Remove all the code from index.ts: this time, we'll structure the program differently. In this lab, you need to create resources in three functional areas: Cosmos DB, Event Hubs, and Function Apps. Let's split these resources into five TypeScript files:

  • common.ts - shared resources (e.g. a Resource Group)
  • cosmos.ts - Cosmos DB resources
  • eventHub.ts - Event Hub resources
  • functionApp.ts - Azure Functions
  • index.ts main file that imports all the others.

Step 1 — Create a Resource Group

Create a new file called common.ts in the same telemetry folder where index.ts exists. Add the following lines to it:

import * as resources from "@pulumi/azure-nextgen/resources/latest";

export const appName = "telemetry";

const resourceGroup = new resources.ResourceGroup(`${appName}-rg`, {
    resourceGroupName: `${appName}-rg`,
    location: "WestEurope",
});

You are going to name all resources with a common prefix telemetry, so you declare and export a variable appName to avoid copy-pasting. The third line creates a new resource group telemetry-rg.

Now, you need to export two more pieces of shared metadata: a resource group name for all other resources in this stack and the location that they should use. Add these two lines to the common.ts file:

export const resourceGroupName = resourceGroup.name;
export const location = resourceGroup.location;

A new file isn't executed by Pulumi unless you import it in the index.ts file. Go ahead and add this line to index.ts:

import "./common";

✅ After these changes, your files should look like this.

Step 2 — Create a Cosmos DB Account, a Database, and a Collection

Next, you define a NoSQL database to store the telemetry data. Azure Cosmos DB suits perfectly for our use case.

Create a new file cosmos.ts. Use the following import statements to load Pulumi and the common variables that we defined in step 1:

import * as pulumi from "@pulumi/pulumi";
import * as documentdb from "@pulumi/azure-nextgen/documentdb/latest";
import { appName, location, resourceGroupName } from "./common";

Define a Cosmos DB account:

const databaseAccount = new documentdb.DatabaseAccount(`${appName}-acc`, {
    resourceGroupName: resourceGroupName,
    accountName: `${appName}-acc`,
    location: location,
    databaseAccountOfferType: "Standard",
    capabilities: [{
        name: "EnableServerless",
    }],
    locations: [{ locationName: location, failoverPriority: 0 }],
    consistencyPolicy: {
        defaultConsistencyLevel: "Session",
    },
});

Notably, we deploy Cosmos DB to a single region using the "serverless" tier: this saves cost for the workshop resources. A geo-redundant deployment would remove the EnableServerless capability and add more entries to the array above. We also defined our consistency policy to Session.

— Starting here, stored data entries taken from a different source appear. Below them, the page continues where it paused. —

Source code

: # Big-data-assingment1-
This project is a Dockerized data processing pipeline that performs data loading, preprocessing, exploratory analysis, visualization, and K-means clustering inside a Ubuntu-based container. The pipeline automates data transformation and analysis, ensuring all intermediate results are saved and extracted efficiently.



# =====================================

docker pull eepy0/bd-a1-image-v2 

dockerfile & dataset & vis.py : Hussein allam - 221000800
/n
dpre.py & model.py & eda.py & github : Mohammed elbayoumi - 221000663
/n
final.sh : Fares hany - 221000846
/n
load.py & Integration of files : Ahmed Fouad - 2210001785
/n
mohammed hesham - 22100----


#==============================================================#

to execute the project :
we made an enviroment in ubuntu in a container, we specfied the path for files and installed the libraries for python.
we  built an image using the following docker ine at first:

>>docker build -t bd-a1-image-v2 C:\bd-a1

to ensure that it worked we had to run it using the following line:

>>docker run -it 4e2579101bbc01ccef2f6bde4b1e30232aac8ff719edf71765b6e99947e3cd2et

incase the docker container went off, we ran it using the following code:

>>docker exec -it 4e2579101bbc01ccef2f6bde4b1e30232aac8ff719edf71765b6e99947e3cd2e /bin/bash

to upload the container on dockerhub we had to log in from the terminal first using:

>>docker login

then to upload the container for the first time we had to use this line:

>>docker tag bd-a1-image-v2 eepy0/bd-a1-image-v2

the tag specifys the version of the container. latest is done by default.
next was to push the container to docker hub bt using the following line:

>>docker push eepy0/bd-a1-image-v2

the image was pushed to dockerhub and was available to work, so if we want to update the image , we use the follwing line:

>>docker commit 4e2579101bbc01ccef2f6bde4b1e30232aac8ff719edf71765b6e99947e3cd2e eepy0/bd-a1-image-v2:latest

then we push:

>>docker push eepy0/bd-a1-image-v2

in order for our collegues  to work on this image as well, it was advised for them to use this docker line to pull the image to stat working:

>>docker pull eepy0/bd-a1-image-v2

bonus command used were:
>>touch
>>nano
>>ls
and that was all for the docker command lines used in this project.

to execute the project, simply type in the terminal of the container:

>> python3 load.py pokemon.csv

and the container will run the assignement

Add a database to this account:

export const databaseName = "db";
const database = new documentdb.SqlResourceSqlDatabase(databaseName, {    
    databaseName: databaseName,
    resourceGroupName: resourceGroupName,
    accountName: databaseAccount.name,
    resource: {
        id: databaseName,
    },
    options: {},
}, { parent: databaseAccount });

Note that we set the parent option to the databaseAccount resource. This is not required, but this option gives a hint to Pulumi preview to display the db resource under the telemetry-acc resource.

Finally, add a SQL collection to the database:

export const collectionName = "items";
const collection = new documentdb.SqlResourceSqlContainer(collectionName, {
    containerName: collectionName,
    resourceGroupName: resourceGroupName,
    accountName: databaseAccount.name,
    databaseName: database.name,
    resource: {
        id: collectionName,
        partitionKey: {
            paths: ["/id"]
        },
    },
    options: {},
}, { parent: database });

Note the partition key: it has to be set to /id, otherwise the application won't be able to execute the queries.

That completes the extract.